++++ PROVIDED ENTRIES

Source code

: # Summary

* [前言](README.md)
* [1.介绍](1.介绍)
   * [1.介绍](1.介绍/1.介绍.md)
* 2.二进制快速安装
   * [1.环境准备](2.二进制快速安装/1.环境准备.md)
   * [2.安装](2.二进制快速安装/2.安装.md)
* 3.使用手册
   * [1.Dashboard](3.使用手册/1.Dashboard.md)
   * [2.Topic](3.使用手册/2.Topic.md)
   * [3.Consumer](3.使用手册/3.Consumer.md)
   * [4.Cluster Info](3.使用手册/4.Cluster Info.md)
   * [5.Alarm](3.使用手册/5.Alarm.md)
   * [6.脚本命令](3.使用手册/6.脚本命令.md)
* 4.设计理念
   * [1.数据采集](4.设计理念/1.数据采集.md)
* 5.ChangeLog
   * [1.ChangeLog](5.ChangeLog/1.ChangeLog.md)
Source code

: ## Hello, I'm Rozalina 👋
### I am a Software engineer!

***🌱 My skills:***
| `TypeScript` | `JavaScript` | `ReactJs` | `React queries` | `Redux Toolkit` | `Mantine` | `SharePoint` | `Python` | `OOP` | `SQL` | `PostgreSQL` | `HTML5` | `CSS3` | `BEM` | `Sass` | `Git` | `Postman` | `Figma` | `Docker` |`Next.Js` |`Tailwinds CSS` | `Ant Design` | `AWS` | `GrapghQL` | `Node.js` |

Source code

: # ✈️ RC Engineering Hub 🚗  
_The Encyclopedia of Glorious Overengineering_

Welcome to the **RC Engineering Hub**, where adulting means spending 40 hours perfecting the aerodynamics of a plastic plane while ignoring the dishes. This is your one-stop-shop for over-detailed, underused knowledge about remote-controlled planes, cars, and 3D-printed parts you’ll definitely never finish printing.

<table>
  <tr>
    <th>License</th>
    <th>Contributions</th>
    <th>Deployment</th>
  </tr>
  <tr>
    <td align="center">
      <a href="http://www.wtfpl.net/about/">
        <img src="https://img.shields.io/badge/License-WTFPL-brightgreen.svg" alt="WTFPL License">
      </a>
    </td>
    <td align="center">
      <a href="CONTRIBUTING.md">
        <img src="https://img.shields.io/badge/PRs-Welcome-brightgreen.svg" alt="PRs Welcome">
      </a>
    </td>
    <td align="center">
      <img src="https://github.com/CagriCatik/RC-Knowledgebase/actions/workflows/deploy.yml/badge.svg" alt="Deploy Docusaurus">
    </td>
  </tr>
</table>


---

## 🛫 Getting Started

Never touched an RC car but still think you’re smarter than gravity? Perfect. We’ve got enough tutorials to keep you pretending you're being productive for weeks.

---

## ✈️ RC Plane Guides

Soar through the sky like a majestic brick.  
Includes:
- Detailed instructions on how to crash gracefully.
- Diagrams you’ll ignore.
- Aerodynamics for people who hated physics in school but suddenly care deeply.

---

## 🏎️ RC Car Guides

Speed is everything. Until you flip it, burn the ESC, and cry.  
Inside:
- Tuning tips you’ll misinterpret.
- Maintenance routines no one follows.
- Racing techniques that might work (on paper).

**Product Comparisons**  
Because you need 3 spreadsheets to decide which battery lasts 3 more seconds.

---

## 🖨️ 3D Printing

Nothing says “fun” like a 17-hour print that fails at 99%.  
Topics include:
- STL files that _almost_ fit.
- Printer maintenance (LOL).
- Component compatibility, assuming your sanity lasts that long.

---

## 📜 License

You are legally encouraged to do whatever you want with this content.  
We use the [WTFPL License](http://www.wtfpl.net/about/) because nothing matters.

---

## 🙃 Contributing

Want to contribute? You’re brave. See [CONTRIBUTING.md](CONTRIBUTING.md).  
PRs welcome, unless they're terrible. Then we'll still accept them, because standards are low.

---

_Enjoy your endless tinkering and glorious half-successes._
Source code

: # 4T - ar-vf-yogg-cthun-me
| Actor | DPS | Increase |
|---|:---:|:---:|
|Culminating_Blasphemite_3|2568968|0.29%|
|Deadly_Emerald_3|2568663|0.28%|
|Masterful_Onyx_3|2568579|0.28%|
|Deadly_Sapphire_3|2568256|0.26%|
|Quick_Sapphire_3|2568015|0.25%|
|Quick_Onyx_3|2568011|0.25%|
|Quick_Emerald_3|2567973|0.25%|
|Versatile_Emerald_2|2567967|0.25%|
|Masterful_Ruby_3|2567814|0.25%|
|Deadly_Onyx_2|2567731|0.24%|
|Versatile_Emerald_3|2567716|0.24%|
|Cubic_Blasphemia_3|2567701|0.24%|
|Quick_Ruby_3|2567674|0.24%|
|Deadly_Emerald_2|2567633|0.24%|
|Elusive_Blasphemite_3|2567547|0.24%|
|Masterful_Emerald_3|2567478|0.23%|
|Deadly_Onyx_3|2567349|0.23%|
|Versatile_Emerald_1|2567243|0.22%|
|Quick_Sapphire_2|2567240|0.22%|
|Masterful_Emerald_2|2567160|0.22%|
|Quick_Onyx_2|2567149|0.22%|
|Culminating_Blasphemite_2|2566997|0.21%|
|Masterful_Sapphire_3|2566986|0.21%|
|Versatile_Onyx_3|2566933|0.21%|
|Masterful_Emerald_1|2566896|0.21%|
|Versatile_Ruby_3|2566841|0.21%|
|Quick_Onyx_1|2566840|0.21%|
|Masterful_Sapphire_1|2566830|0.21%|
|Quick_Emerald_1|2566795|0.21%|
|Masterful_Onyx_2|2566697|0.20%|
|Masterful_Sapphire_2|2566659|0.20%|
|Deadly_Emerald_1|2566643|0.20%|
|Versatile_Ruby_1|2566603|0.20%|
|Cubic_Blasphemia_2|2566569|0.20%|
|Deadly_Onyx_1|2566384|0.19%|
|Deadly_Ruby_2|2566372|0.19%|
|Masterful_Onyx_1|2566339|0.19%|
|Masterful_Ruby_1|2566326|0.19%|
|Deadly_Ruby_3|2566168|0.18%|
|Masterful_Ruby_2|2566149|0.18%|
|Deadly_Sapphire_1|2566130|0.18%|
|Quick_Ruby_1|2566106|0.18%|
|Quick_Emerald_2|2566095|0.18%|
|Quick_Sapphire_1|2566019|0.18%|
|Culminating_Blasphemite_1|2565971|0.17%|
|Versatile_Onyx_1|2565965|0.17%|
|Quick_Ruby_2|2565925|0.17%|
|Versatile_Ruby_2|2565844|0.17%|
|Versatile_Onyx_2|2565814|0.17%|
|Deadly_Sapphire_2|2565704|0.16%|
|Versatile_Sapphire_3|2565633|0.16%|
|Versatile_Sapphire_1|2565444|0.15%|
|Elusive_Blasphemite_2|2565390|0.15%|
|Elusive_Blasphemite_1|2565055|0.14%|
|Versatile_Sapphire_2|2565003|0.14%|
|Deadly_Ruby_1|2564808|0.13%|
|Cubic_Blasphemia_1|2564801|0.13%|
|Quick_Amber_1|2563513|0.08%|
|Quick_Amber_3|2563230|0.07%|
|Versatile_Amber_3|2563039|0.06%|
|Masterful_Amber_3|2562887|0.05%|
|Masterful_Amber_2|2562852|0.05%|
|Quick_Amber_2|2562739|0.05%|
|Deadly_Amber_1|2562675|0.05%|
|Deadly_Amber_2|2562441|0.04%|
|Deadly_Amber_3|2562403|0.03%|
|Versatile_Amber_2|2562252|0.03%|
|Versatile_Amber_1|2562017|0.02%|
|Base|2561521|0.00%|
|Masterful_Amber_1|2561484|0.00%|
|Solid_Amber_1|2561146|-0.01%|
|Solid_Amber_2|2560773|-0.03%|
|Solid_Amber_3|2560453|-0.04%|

++++++++

● WORK INSTRUCTION:
Using the same words as the original, repeat the records above.

● OUTPUT OF THE EXERCISE:
Source code

: # Summary

* [前言](README.md)
* [1.介绍](1.介绍)
   * [1.介绍](1.介绍/1.介绍.md)
* 2.二进制快速安装
   * [1.环境准备](2.二进制快速安装/1.环境准备.md)
   * [2.安装](2.二进制快速安装/2.安装.md)
* 3.使用手册
   * [1.Dashboard](3.使用手册/1.Dashboard.md)
   * [2.Topic](3.使用手册/2.Topic.md)
   * [3.Consumer](3.使用手册/3.Consumer.md)
   * [4.Cluster Info](3.使用手册/4.Cluster Info.md)
   * [5.Alarm](3.使用手册/5.Alarm.md)
   * [6.脚本命令](3.使用手册/6.脚本命令.md)
* 4.设计理念
   * [1.数据采集](4.设计理念/1.数据采集.md)
* 5.ChangeLog
   * [1.ChangeLog](5.ChangeLog/1.ChangeLog.md)
Source code

: ## Hello, I'm Rozalina 👋
### I am a Software engineer!

***🌱 My skills:***
| `TypeScript` | `JavaScript` | `ReactJs` | `React queries` | `Redux Toolkit` | `Mantine` | `SharePoint` | `Python` | `OOP` | `SQL` | `PostgreSQL` | `HTML5` | `CSS3` | `BEM` | `Sass` | `Git` | `Postman` | `Figma` | `Docker` |`Next.Js` |`Tailwinds CSS` | `Ant Design` | `AWS` | `GrapghQL` | `Node.js` |

Source code

: # ✈️ RC Engineering Hub 🚗  
_The Encyclopedia of Glorious Overengineering_

Welcome to the **RC Engineering Hub**, where adulting means spending 40 hours perfecting the aerodynamics of a plastic plane while ignoring the dishes. This is your one-stop-shop for over-detailed, underused knowledge about remote-controlled planes, cars, and 3D-printed parts you’ll definitely never finish printing.

<table>
  <tr>
    <th>License</th>
    <th>Contributions</th>
    <th>Deployment</th>
  </tr>
  <tr>
    <td align="center">
      <a href="http://www.wtfpl.net/about/">
        <img src="https://img.shields.io/badge/License-WTFPL-brightgreen.svg" alt="WTFPL License">
      </a>
    </td>
    <td align="center">
      <a href="CONTRIBUTING.md">
        <img src="https://img.shields.io/badge/PRs-Welcome-brightgreen.svg" alt="PRs Welcome">
      </a>
    </td>
    <td align="center">
      <img src="https://github.com/CagriCatik/RC-Knowledgebase/actions/workflows/deploy.yml/badge.svg" alt="Deploy Docusaurus">
    </td>
  </tr>
</table>


---

## 🛫 Getting Started

Never touched an RC car but still think you’re smarter than gravity? Perfect. We’ve got enough tutorials to keep you pretending you're being productive for weeks.

---

## ✈️ RC Plane Guides

Soar through the sky like a majestic brick.  
Includes:
- Detailed instructions on how to crash gracefully.
- Diagrams you’ll ignore.
- Aerodynamics for people who hated physics in school but suddenly care deeply.

---

## 🏎️ RC Car Guides

Speed is everything. Until you flip it, burn the ESC, and cry.  
Inside:
- Tuning tips you’ll misinterpret.
- Maintenance routines no one follows.
- Racing techniques that might work (on paper).

**Product Comparisons**  
Because you need 3 spreadsheets to decide which battery lasts 3 more seconds.

---

## 🖨️ 3D Printing

Nothing says “fun” like a 17-hour print that fails at 99%.  
Topics include:
- STL files that _almost_ fit.
- Printer maintenance (LOL).
- Component compatibility, assuming your sanity lasts that long.

---

## 📜 License

You are legally encouraged to do whatever you want with this content.  
We use the [WTFPL License](http://www.wtfpl.net/about/) because nothing matters.

---

## 🙃 Contributing

Want to contribute? You’re brave. See [CONTRIBUTING.md](CONTRIBUTING.md).  
PRs welcome, unless they're terrible. Then we'll still accept them, because standards are low.

---

_Enjoy your endless tinkering and glorious half-successes._
Source code

: # 4T - ar-vf-yogg-cthun-me
| Actor | DPS | Increase |
|---|:---:|:---:|
|Culminating_Blasphemite_3|2568968|0.29%|
|Deadly_Emerald_3|2568663|0.28%|
|Masterful_Onyx_3|2568579|0.28%|
|Deadly_Sapphire_3|2568256|0.26%|
|Quick_Sapphire_3|2568015|0.25%|
|Quick_Onyx_3|2568011|0.25%|
|Quick_Emerald_3|2567973|0.25%|
|Versatile_Emerald_2|2567967|0.25%|
|Masterful_Ruby_3|2567814|0.25%|
|Deadly_Onyx_2|2567731|0.24%|
|Versatile_Emerald_3|2567716|0.24%|
|Cubic_Blasphemia_3|2567701|0.24%|
|Quick_Ruby_3|2567674|0.24%|
|Deadly_Emerald_2|2567633|0.24%|
|Elusive_Blasphemite_3|2567547|0.24%|
|Masterful_Emerald_3|2567478|0.23%|
|Deadly_Onyx_3|2567349|0.23%|
|Versatile_Emerald_1|2567243|0.22%|
|Quick_Sapphire_2|2567240|0.22%|
|Masterful_Emerald_2|2567160|0.22%|
|Quick_Onyx_2|2567149|0.22%|
|Culminating_Blasphemite_2|2566997|0.21%|
|Masterful_Sapphire_3|2566986|0.21%|
|Versatile_Onyx_3|2566933|0.21%|
|Masterful_Emerald_1|2566896|0.21%|
|Versatile_Ruby_3|2566841|0.21%|
|Quick_Onyx_1|2566840|0.21%|
|Masterful_Sapphire_1|2566830|0.21%|
|Quick_Emerald_1|2566795|0.21%|
|Masterful_Onyx_2|2566697|0.20%|
|Masterful_Sapphire_2|2566659|0.20%|
|Deadly_Emerald_1|2566643|0.20%|
|Versatile_Ruby_1|2566603|0.20%|
|Cubic_Blasphemia_2|2566569|0.20%|
|Deadly_Onyx_1|2566384|0.19%|
|Deadly_Ruby_2|2566372|0.19%|
|Masterful_Onyx_1|2566339|0.19%|
|Masterful_Ruby_1|2566326|0.19%|
|Deadly_Ruby_3|2566168|0.18%|
|Masterful_Ruby_2|2566149|0.18%|
|Deadly_Sapphire_1|2566130|0.18%|
|Quick_Ruby_1|2566106|0.18%|
|Quick_Emerald_2|2566095|0.18%|
|Quick_Sapphire_1|2566019|0.18%|
|Culminating_Blasphemite_1|2565971|0.17%|
|Versatile_Onyx_1|2565965|0.17%|
|Quick_Ruby_2|2565925|0.17%|
|Versatile_Ruby_2|2565844|0.17%|
|Versatile_Onyx_2|2565814|0.17%|
|Deadly_Sapphire_2|2565704|0.16%|
|Versatile_Sapphire_3|2565633|0.16%|
|Versatile_Sapphire_1|2565444|0.15%|
|Elusive_Blasphemite_2|2565390|0.15%|
|Elusive_Blasphemite_1|2565055|0.14%|
|Versatile_Sapphire_2|2565003|0.14%|
|Deadly_Ruby_1|2564808|0.13%|
|Cubic_Blasphemia_1|2564801|0.13%|
|Quick_Amber_1|2563513|0.08%|
|Quick_Amber_3|2563230|0.07%|
|Versatile_Amber_3|2563039|0.06%|
|Masterful_Amber_3|2562887|0.05%|
|Masterful_Amber_2|2562852|0.05%|
|Quick_Amber_2|2562739|0.05%|
|Deadly_Amber_1|2562675|0.05%|
|Deadly_Amber_2|2562441|0.04%|
|Deadly_Amber_3|2562403|0.03%|
|Versatile_Amber_2|2562252|0.03%|
|Versatile_Amber_1|2562017|0.02%|
|Base|2561521|0.00%|
|Masterful_Amber_1|2561484|0.00%|
|Solid_Amber_1|2561146|-0.01%|
|Solid_Amber_2|2560773|-0.03%|
|Solid_Amber_3|2560453|-0.04%|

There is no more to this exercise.